Your reply should be made up of every line in the records below that holds the string "single".

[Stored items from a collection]
——————————

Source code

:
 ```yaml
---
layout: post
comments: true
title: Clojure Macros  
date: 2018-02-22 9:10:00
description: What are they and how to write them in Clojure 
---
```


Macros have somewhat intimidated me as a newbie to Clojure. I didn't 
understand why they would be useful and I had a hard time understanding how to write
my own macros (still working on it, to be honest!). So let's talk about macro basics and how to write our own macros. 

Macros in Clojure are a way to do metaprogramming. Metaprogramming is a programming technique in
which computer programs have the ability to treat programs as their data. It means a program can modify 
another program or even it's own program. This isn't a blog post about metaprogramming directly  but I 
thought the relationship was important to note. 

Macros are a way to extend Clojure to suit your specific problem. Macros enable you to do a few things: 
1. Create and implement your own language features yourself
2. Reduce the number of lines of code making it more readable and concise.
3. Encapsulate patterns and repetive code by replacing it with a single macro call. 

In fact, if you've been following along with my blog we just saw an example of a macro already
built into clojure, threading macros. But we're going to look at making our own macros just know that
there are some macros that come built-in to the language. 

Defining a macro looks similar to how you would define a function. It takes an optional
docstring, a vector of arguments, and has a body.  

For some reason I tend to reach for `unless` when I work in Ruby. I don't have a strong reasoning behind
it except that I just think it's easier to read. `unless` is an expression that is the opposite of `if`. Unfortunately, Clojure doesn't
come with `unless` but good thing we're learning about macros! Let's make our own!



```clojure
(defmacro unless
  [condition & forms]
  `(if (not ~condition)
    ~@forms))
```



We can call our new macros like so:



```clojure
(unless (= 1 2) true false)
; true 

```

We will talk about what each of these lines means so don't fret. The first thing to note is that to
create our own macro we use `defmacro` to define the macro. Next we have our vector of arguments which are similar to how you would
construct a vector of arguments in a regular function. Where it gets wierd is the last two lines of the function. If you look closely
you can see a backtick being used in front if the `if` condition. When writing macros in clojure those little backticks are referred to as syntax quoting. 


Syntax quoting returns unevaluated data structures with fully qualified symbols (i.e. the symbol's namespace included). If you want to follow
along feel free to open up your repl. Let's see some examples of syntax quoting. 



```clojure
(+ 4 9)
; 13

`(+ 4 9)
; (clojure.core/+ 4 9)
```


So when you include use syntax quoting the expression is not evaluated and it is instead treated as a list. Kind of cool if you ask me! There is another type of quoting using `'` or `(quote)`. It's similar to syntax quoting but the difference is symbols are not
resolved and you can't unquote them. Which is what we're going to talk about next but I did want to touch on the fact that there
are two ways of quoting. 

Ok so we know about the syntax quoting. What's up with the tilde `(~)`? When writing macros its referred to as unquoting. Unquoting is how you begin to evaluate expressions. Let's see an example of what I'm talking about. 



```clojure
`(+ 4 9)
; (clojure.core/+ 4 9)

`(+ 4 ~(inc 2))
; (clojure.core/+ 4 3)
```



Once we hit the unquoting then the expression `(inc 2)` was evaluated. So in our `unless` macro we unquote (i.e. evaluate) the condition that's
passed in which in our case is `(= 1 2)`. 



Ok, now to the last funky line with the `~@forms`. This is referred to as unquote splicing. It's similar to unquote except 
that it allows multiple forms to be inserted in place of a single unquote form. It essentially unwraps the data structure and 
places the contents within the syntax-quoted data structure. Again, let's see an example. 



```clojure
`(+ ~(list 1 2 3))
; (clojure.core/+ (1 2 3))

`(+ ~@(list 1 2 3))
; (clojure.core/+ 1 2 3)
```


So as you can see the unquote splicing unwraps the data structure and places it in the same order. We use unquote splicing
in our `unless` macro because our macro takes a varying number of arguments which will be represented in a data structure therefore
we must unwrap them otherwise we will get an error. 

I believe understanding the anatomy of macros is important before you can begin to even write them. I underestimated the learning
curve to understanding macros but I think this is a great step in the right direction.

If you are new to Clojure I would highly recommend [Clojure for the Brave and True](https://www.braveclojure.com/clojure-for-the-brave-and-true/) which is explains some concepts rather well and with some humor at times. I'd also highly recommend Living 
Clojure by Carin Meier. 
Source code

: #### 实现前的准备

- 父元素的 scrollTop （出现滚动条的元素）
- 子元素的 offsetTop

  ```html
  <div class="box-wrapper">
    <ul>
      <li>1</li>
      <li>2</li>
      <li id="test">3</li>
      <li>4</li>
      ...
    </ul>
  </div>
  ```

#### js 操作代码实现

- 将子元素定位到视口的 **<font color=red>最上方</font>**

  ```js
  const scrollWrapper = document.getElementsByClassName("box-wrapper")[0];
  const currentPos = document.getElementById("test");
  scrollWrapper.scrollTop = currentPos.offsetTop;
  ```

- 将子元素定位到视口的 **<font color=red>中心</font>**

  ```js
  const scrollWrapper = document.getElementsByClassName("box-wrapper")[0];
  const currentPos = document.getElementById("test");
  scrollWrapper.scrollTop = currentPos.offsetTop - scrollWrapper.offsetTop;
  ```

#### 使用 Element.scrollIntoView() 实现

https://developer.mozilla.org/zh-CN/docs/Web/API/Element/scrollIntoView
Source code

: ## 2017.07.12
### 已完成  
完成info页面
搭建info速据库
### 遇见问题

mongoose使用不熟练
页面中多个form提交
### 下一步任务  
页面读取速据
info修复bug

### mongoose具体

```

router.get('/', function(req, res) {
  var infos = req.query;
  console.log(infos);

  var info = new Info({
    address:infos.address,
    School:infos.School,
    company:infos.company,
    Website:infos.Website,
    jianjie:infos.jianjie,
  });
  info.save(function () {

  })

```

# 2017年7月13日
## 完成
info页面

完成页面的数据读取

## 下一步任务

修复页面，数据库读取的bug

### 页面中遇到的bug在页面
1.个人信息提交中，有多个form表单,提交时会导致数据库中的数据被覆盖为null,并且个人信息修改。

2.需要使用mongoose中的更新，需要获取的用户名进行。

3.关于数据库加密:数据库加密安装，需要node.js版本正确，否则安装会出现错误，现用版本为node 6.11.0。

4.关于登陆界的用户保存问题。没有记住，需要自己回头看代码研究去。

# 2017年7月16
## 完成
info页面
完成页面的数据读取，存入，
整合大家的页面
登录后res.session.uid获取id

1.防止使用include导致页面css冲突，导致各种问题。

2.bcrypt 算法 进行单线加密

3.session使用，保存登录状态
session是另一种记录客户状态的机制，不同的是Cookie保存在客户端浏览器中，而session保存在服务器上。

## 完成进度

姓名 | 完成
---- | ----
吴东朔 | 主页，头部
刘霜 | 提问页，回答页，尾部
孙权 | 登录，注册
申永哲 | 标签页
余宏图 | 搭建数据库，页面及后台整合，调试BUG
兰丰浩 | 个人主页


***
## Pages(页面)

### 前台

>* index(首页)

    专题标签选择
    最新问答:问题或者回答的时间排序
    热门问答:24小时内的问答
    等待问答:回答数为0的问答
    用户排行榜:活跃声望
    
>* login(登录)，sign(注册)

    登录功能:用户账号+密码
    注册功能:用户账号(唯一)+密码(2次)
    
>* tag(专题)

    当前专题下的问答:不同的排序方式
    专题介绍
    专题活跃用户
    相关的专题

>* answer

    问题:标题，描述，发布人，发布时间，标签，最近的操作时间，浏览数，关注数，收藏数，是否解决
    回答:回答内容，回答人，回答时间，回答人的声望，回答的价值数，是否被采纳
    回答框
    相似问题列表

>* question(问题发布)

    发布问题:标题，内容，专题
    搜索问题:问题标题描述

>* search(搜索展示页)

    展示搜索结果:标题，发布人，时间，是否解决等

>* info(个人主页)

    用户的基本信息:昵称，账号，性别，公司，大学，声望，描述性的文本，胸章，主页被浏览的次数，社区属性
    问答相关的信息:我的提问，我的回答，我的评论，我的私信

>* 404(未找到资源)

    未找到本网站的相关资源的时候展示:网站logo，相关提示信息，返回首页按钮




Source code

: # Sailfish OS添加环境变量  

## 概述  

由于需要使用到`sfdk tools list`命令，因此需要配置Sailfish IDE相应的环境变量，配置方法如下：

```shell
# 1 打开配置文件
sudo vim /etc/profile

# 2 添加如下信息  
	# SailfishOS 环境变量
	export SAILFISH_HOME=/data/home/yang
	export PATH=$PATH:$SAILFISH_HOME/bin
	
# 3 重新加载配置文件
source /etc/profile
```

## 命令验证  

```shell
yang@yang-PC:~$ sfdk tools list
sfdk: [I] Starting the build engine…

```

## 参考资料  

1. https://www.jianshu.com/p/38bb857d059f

——————————

* SOLUTION FOR THIS PROBLEM *
3. Encapsulate patterns and repetive code by replacing it with a single macro call. 
that it allows multiple forms to be inserted in place of a single unquote form. It essentially unwraps the data structure and 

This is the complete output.